Le Fonds monétaire international (FMI) s’en désolait pendant la pandémie de Covid-19 : en Afrique, une partie des aides financières destinées aux ménages les plus pauvres n’ont pu être distribuées par les Etats et les bailleurs internationaux, faute de savoir comment les envoyer, et surtout à qui. Car comment identifier les ménages les plus vulnérables, sans un système centralisé d’état civil ? Comment repérer les travailleurs informels privés de revenus par les confinements, les enfants déscolarisés, les grossesses précoces ? Comment verser des paiements numériques à des populations sans téléphone portable ?

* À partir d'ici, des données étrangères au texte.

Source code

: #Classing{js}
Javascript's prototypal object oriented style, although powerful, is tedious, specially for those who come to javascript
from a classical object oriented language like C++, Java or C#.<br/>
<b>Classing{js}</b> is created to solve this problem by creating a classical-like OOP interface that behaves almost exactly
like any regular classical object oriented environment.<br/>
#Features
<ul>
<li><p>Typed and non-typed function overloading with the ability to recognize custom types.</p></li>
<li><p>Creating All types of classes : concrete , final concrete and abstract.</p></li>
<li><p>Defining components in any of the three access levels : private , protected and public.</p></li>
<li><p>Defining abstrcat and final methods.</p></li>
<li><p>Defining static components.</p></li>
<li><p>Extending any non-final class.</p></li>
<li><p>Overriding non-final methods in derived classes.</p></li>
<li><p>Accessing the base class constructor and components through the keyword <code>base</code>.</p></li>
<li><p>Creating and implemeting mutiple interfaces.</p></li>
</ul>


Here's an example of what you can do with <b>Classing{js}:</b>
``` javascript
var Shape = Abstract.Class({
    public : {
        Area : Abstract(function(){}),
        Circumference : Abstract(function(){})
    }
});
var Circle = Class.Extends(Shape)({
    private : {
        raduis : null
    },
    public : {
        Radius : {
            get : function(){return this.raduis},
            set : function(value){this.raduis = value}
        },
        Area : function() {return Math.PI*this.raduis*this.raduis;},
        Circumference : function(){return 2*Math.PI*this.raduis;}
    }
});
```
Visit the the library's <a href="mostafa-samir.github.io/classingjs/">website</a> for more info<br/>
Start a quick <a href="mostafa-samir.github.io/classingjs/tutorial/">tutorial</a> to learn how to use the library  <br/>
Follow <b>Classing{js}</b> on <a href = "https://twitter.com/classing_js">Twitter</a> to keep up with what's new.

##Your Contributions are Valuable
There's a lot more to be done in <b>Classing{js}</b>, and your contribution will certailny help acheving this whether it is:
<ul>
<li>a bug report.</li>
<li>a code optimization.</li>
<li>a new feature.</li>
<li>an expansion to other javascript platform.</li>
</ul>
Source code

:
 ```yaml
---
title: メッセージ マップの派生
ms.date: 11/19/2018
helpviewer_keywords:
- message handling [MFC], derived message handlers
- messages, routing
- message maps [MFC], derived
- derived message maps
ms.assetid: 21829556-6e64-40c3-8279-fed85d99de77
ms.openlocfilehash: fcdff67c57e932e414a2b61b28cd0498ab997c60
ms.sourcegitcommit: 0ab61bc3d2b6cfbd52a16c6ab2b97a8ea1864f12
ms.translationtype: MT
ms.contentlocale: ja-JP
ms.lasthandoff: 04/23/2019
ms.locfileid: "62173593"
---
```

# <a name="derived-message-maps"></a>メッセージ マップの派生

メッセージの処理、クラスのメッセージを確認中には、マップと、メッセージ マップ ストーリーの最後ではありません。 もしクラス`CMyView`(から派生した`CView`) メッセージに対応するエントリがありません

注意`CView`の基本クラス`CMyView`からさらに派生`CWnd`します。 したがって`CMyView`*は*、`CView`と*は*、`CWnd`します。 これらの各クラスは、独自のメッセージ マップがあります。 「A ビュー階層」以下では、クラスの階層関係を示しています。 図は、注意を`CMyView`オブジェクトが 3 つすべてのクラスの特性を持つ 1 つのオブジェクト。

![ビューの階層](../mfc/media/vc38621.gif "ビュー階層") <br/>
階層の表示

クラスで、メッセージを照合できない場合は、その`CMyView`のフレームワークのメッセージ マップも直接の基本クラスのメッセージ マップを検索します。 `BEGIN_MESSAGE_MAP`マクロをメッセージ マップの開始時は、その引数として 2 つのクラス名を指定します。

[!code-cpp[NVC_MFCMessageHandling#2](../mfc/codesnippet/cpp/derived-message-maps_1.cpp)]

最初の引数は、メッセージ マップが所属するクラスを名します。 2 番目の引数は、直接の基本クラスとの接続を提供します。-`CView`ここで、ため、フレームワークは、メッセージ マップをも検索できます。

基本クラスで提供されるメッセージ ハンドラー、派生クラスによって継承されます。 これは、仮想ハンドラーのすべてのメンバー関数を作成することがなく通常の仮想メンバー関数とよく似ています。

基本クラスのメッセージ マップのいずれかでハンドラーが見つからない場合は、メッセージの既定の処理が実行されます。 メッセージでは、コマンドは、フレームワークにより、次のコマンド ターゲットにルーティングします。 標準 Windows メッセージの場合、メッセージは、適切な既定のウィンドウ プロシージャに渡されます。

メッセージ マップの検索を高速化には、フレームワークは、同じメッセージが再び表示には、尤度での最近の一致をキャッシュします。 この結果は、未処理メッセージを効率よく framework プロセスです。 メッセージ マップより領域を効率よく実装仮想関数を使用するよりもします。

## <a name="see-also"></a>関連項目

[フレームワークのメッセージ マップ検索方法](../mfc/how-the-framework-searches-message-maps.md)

Selon les derniers rapports de la Fondation Mo Ibrahim, seulement huit pays africains sur 54 disposent d’un système efficace d’enregistrement des décès, rendant peu fiables les chiffres des morts dues au Covid-19 : l’écart serait, selon les pays, de un à huit. La pandémie est venue souligner douloureusement l’évidence : l’Afrique manque de données numériques – et même de données tout court – sur ses populations.
Qui connaît vraiment les citoyens africains ? « Qui est M. Diallo, Mme Koné ou M. N’Diaye ? fait mine de s’interroger Jean-Michel Huet, associé du cabinet BearingPoint et spécialiste des questions liées à la transformation numérique du continent. Quelles sont leurs coordonnées ? Où et quand sont-ils nés, quel âge ont-ils ? Où habitent-ils, que font-ils dans la vie, comment s’appellent leurs enfants, ont-ils un casier judiciaire ? Toutes ces informations de base constituent l’état civil des populations. Les Etats européens disposent tous d’un modèle centralisé et numérisé de gestion de ces données. Or le gros problème en Afrique, c’est que la plupart des Etats n’en ont pas, ou dans un état désastreux. » Selon la Fondation Mo Ibrahim, la moitié des enfants nés sur le continent ne sont pas enregistrés, et donc dépourvus d’existence légale. A l’horizon 2030, ce nombre pourrait dépasser 100 millions en Afrique subsaharienne.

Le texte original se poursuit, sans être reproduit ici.